Wechat official account: “Python reading money” if you have any questions or suggestions, please leave a message
Seaborn is a Python visualization library based on Matplotlib. It provides an advanced interface to draw attractive statistical graphs. Seaborn is actually a more advanced API package based on Matplotlib, which makes it much easier to draw and refine your drawings without a lot of tweaking.
Note: All code is implemented in IPython Notebook
Lmplot (regression diagram)
Lmplot is used to draw regression graph, through which we can intuitively overview the internal relationship of data
An overview of the Stripplot API:
seaborn.lmplot(x, y, data, hue=None, col=None, row=None, palette=None, col_wrap=None, size=5, aspect=1, markers=’o’, sharex=True, sharey=True, hue_order=None, col_order=None, row_order=None, legend=True, legend_out=True, x_estimator=None, x_bins=None, x_ci=’ci’, scatter=True, fit_reg=True, ci=95, n_boot=1000, units=None, order=1, logistic=False, lowess=False, robust=False, logx=False, x_partial=None, y_partial=None, truncate=False, x_jitter=None, y_jitter=None, scatter_kws=None, line_kws=None)
It can be seen that lmplot has a lot of parameters. Next, we will select some commonly used ones and talk about them. Some parameters will involve some knowledge of statistics.
Old routine, the pilot into the corresponding package:
Import seaborn as SNS %matplotlib inline sns.set(font_scale=1.5,style="white")
Copy the code
The data set for this trial is Seaborn’s built-in Tips data set:
data=sns.load_dataset("tips")
data.head(5)
Copy the code
Let’s take a look at lmplot first
sns.lmplot(x="total_bill",y="tip",data=data)
Copy the code
It can be seen that LMPLOT conducts unary linear regression on the selected data set, fitting an optimal straight line.
Let’s move on to a demonstration of specific parameters.

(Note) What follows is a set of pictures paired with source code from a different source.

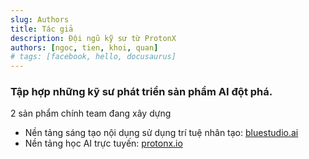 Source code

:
 ```yaml
---
slug: Authors
title: Tác giả
description: Đội ngũ kỹ sư từ ProtonX
authors: [ngoc, tien, khoi, quan]
# tags: [facebook, hello, docusaurus]
---
```


### Tập hợp những kỹ sư phát triển sản phẩm AI đột phá.

2 sản phẩm chính team đang xây dựng

- Nền tảng sáng tạo nội dụng sử dụng trí tuệ nhân tạo: [bluestudio.ai](https://bluestudio.ai/)
- Nền tảng học AI trực tuyến: [protonx.io](https://protonx.io/)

Col: Categorizes columns according to specified attributes
Row: Categorizes rows based on specified attributes
sns.lmplot(x="total_bill",y="tip",data=data,row="sex",col="smoker")
Copy the code
In combination with our data set, we can see how these two parameters are used by looking at the horizontal and vertical coordinates above
Col_wrap: Specifies the number of columns per row, at most equal to the number of different categories for the COL argument
sns.lmplot(x="total_bill",y="tip",data=data,col="day",col_wrap=4)
Copy the code
sns.lmplot(x="total_bill",y="tip",data=data,col="day",col_wrap=2)
Copy the code
Aspect: Controls the aspect ratio of the diagram
sns.lmplot(x="total_bill",y="tip",data=data,aspect=1)
The ratio of length to width is equal to one to one, i.e. square
Copy the code
sns.lmplot(x="total_bill",y="tip", data = data, aspect = 1.5)# Length over width is equal to 1:1.5, as you can see the horizontal axis is a bit longer
Copy the code
Sharex: X scale (default True)
Sharey: sharey scale (default True)
sns.lmplot(x="total_bill",y="tip",data=data,row="sex",col="smoker",sharex=False)
# You can see that when set to False, the 5# scale of the x axis is different for each subgraph
Copy the code
Hue: Used for classification
sns.lmplot(x="total_bill",y="tip",data=data,hue="sex",palette="husl")
Copy the code
Ci: Confidence intervals for controlling regression (those of you who have studied statistics know this)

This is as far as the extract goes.